In this embodiment, the planetary pin 100 may be fixed on a planetary rotating frame 103, and a thrust bearing 104 may be further disposed between the planetary rotating frame 103 and the planetary 102. More specifically, after the lubricating oil flows out of the sliding bearing 101, a part of the lubricating oil may flow back to the oil sump of the gearbox along the oil return line, and another part of the lubricating oil may flow between the inner ring and the outer ring of the thrust bearing 104 and also flow back to the oil sump of the gearbox along the oil return line after forming an oil film, but the invention is not limited thereto.

In yet another embodiment, the lubricating oil may flow in parallel between the inner and outer rings of the sliding bearing 101 and the thrust bearing 104 through the pipe group 201, but the invention is not limited thereto.

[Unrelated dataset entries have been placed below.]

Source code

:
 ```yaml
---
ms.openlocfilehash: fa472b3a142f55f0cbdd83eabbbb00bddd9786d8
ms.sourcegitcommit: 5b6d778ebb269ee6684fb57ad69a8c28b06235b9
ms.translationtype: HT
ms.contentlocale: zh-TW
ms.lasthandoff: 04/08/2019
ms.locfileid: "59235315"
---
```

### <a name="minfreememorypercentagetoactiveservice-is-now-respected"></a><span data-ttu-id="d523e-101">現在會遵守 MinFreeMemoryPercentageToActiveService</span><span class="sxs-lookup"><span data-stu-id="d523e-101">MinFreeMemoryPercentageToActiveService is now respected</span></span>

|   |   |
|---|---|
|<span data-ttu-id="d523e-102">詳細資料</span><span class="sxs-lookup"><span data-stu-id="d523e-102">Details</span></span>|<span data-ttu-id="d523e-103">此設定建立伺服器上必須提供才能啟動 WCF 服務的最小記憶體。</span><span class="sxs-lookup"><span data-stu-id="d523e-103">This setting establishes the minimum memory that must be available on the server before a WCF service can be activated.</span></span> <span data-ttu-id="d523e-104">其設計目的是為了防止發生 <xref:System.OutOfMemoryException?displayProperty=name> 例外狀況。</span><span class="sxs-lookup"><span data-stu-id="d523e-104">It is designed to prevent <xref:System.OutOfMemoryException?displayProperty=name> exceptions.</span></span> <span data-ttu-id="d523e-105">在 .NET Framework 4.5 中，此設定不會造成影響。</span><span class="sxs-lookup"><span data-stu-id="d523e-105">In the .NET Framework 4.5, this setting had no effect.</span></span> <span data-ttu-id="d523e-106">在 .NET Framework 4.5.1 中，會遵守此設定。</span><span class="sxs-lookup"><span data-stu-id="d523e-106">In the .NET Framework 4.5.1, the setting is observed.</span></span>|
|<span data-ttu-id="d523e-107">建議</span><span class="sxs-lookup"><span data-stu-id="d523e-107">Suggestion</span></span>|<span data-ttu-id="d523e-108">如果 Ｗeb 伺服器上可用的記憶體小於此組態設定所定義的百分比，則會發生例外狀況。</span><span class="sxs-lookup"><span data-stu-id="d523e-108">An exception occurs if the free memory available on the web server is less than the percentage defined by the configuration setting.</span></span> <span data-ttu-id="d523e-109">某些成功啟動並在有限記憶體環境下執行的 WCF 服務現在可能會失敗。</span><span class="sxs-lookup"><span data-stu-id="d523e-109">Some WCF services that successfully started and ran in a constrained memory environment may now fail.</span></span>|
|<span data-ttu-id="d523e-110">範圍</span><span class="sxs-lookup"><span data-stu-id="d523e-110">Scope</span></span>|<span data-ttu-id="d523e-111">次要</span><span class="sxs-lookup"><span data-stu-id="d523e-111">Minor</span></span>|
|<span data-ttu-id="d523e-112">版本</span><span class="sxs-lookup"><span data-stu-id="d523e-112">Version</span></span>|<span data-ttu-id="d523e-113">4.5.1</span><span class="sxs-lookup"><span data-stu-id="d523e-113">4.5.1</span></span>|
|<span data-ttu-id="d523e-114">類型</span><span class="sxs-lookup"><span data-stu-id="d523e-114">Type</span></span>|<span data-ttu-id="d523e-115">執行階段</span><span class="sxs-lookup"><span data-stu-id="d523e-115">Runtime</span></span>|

With continued reference to fig. 1, the pipeline group 201 includes: a first pipeline 2011, an oil inlet of which is connected with the lubrication system 105, and an oil outlet of which penetrates through the inner ring of the sliding bearing 101 and is used for conveying lubricating oil between the inner ring and the outer ring of the sliding bearing 101; a second pipeline 2012, an oil inlet of which is connected to an oil inlet of the first pipeline 2011; and a third pipeline 2013, an oil inlet of which is connected with an oil outlet of the second pipeline 2012, and an oil outlet of which is connected with the oil storage cavity 202, for conveying lubricating oil to the oil storage cavity 202.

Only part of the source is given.